Athens Flüchtlings-Koordinator setzt auf Ende des wilden Camps in Piräus zum 1. Mai

Die Flüchtlinge im improvisierten Camp am Hafen von Piräus forderte Kyritsis auf, das Lager bis zum orthodoxen Osterfest am 1. Mai zu verlassen. Es gebe zwar keine offizielle Frist zum Verlassen der wilden Camps in Piräus und Idomeni, sagte Kyritsis. Allerdings sprächen die Fakten für ein Ende des Camps in Piräus. Zum orthodoxen Osterfest sei am Hafen von Piräus mit einem erhöhten Passagieraufkommen zu rechnen, sagte Kyritsis zur Begründung.

Neues Wohncontainer-Lager in der Nähe von Piräus

Entlang der Kaimauer von Piräus halten sich nach Angaben des griechischen Staatsfernsehens ERT noch rund 3800 Flüchtlinge und Migranten auf. Zu Beginn der Woche waren es noch rund 4500 Flüchtlinge gewesen. Nach den Worten von Kyritsis seien am Montag rund ein Viertel der Schutzsuchenden auf eigenen Wunsch in das nahegelegene neu gebaute Lager bei Skaramangas gebracht worden. Derzeit würden weitere Flüchtlinge von Piräus dorthin gebracht, erklärte der Flüchtlingskoordinator. Die Wohncontainer in Skaramangas böten eine „mehr als angemessene Alternative zum wilden Lager von Piräus“, sagte Kyritsis weiter. Allein am Dienstag sind nach Angaben des Senders ERT mehr als 1000 Migranten aus Piräus weggegangen.

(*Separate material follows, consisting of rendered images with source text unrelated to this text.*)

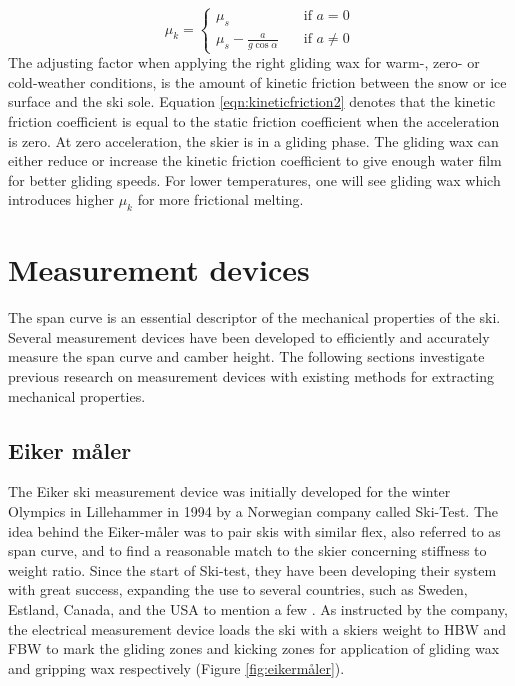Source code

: \begin{equation}\label{eqn:kineticfriction2}
    \mu_k = 
    \begin{cases}
    \mu_s       & \quad \text{if } a = 0\\
    \mu_s - \frac{a}{g\cos\alpha}  & \quad \text{if } a \neq 0
    \end{cases}
\end{equation}
\newline
The adjusting factor when applying the right gliding wax for warm-, zero- or cold-weather conditions, is the amount of kinetic friction between the snow or ice surface and the ski sole. Equation \ref{eqn:kineticfriction2} denotes that the kinetic friction coefficient is equal to the static friction coefficient when the acceleration is zero. At zero acceleration, the skier is in a gliding phase. The gliding wax can either reduce or increase the kinetic friction coefficient to give enough water film for better gliding speeds. For lower temperatures, one will see gliding wax which introduces higher $\mu_k$ for more frictional melting.

\section{Measurement devices}
\label{sec:measurementdevices}
The span curve is an essential descriptor of the mechanical properties of the ski. Several measurement devices have been developed to efficiently and accurately measure the span curve and camber height. The following sections investigate previous research on measurement devices with existing methods for extracting mechanical properties.

\subsection{Eiker måler}
\label{subsec:eiker}
The Eiker ski measurement device was initially developed for the winter Olympics in Lillehammer in 1994 by a Norwegian company called Ski-Test. The idea behind the Eiker-måler was to pair skis with similar flex, also referred to as span curve, and to find a reasonable match to the skier concerning stiffness to weight ratio. Since the start of Ski-test, they have been developing their system with great success, expanding the use to several countries, such as Sweden, Estland, Canada, and the USA to mention a few \citep{eiker_2018}. As instructed by the company, the electrical measurement device loads the ski with a skiers weight to HBW and FBW to mark the gliding zones and kicking zones for application of gliding wax and gripping wax respectively (Figure \ref{fig:eikermåler}).

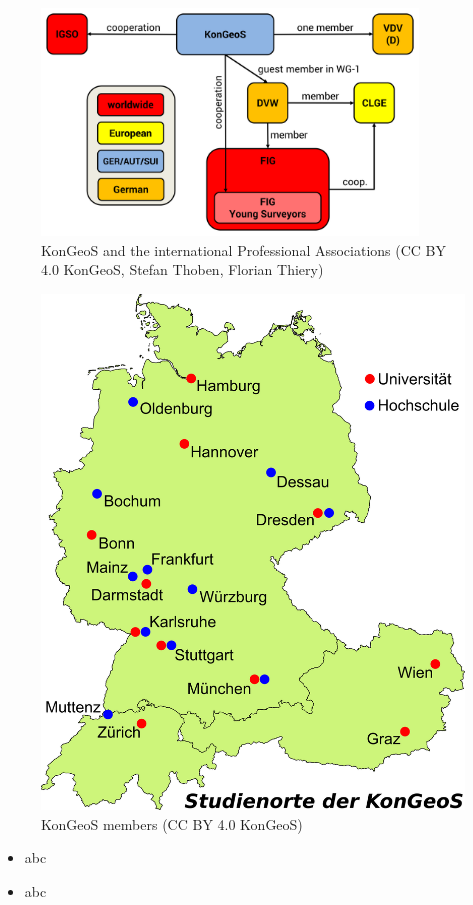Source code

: \documentclass[a4paper]{article}
\begin{document}
\begin{figure}[!htb]
\begin{center}
\includegraphics[width=10cm]{GeodaetischesNetzwerk.png}
\caption{KonGeoS and the international Professional Associations (CC BY 4.0 KonGeoS, Stefan Thoben, Florian Thiery)}
\label{Abb2}
\end{center}
\end{figure}

\begin{figure}[!htb]
\begin{center}
\includegraphics[width=12cm]{karte.png}
\caption{KonGeoS members (CC BY 4.0 KonGeoS)}
\label{Abb3}
\end{center}
\end{figure}

\begin{itemize}
	\item abc
	\item abc
\end{itemize}
\end{document}
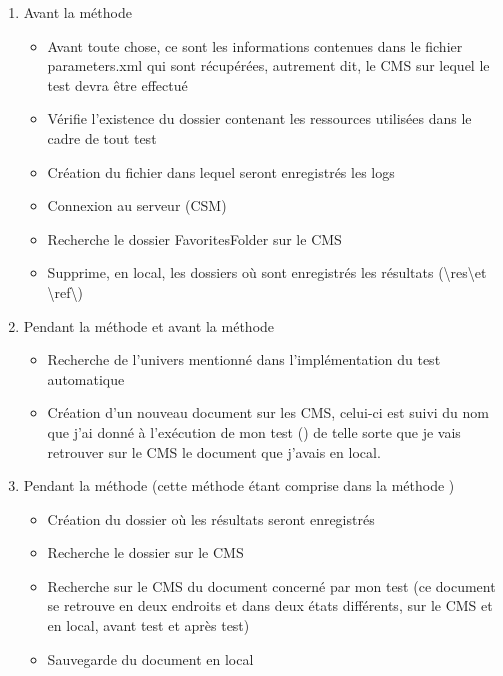 \begin{enumerate}
	\item Avant la m\'{e}thode 
	\begin{itemize}
		\item Avant toute chose, ce sont les informations contenues dans le fichier parameters.xml qui sont r\'{e}cup\'{e}r\'{e}es, autrement dit, le \gls{CMS} sur lequel le test devra \^{e}tre effectu\'{e}
		\item V\'{e}rifie l'existence du dossier contenant les ressources utilis\'{e}es dans le cadre de tout test
		\item Cr\'{e}ation du fichier dans lequel seront enregistr\'{e}s les logs 
		\item Connexion au serveur (CSM)
		\item Recherche le dossier FavoritesFolder sur le \gls{CMS}
		\item Supprime, en local, les dossiers o\`{u} sont enregistr\'{e}s les r\'{e}sultats (\textbackslash res\textbackslash  et \textbackslash ref\textbackslash )
		
	\end{itemize}
	\item Pendant la m\'{e}thode  et avant la m\'{e}thode 
	\begin{itemize}
		\item Recherche de l'univers mentionn\'{e} dans l'impl\'{e}mentation du test automatique
		\item Cr\'{e}ation d'un nouveau document sur les \gls{CMS}, celui-ci est suivi du nom que j'ai donn\'{e} \`{a} l'ex\'{e}cution de mon test () de telle sorte que je vais retrouver sur le \gls{CMS} le document que j'avais en local.
	\end{itemize}
	\item Pendant la m\'{e}thode  (cette m\'{e}thode \'{e}tant comprise dans la m\'{e}thode )
	\begin{itemize}
		\item Cr\'{e}ation du dossier o\`{u} les r\'{e}sultats seront enregistr\'{e}s
		\item Recherche le dossier  sur le \gls{CMS}
		\item Recherche sur le \gls{CMS} du document concern\'{e} par mon test (ce document se retrouve en deux endroits et dans deux \'{e}tats diff\'{e}rents, sur le \gls{CMS} et en local, avant test et apr\`{e}s test)
		\item Sauvegarde du document en local
		

\end{itemize}
\end{enumerate}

Flüchtlinge in Idomeni warten darauf, mit einem Bus in ein Aufnahmelager in Zentralgriechenland transportiert zu werden. Foto: Reuters
Flüchtlinge in Idomeni warten darauf, mit einem Bus in ein Aufnahmelager in Zentralgriechenland transportiert zu werden.Foto: Reuters

Immer mehr Flüchtlinge wagen sich von Nordafrika nach Italien

Nach der Abriegelung der Balkanroute wagen sich offenbar immer mehr Flüchtlinge auf den gefährlichen Seeweg von Nordafrika nach Italien. Am Montag und Dienstag seien mehr als 4000 Flüchtlinge von Booten im Mittelmeer zwischen Nordafrika und Sizilien aufgegriffen worden, teilte die italienische Küstenwache mit. Allein am Dienstag habe es 17 Rettungseinsätze gegeben.

Ein Sprecher der libyschen Küstenwache teilte derweil mit, dass die Seekräfte seines Landes am Dienstag sechs Boote mit 649 Flüchtlingen an der Weiterfahrt Richtung Italien gehindert hätten. Am Vortag seien 115 Bootsflüchtlinge aufgegriffen worden.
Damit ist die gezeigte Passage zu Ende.